▶ DATASET RECORDS:
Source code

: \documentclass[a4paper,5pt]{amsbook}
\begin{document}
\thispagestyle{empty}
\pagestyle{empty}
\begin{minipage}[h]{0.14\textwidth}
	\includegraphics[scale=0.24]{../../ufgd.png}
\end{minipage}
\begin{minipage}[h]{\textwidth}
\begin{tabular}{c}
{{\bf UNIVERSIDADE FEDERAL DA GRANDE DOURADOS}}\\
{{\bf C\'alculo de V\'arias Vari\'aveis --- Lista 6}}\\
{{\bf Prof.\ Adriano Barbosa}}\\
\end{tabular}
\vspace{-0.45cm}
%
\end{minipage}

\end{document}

▶ YOUR OBJECTIVE: All lines from the one holding "C\'alculo de V\'arias" through the end of the entries need to be given again exactly. Leave out the others.

▶ TASK OUTPUT:
{{\bf C\'alculo de V\'arias Vari\'aveis --- Lista 6}}\\
{{\bf Prof.\ Adriano Barbosa}}\\
\end{tabular}
\vspace{-0.45cm}
%
\end{minipage}

\end{document}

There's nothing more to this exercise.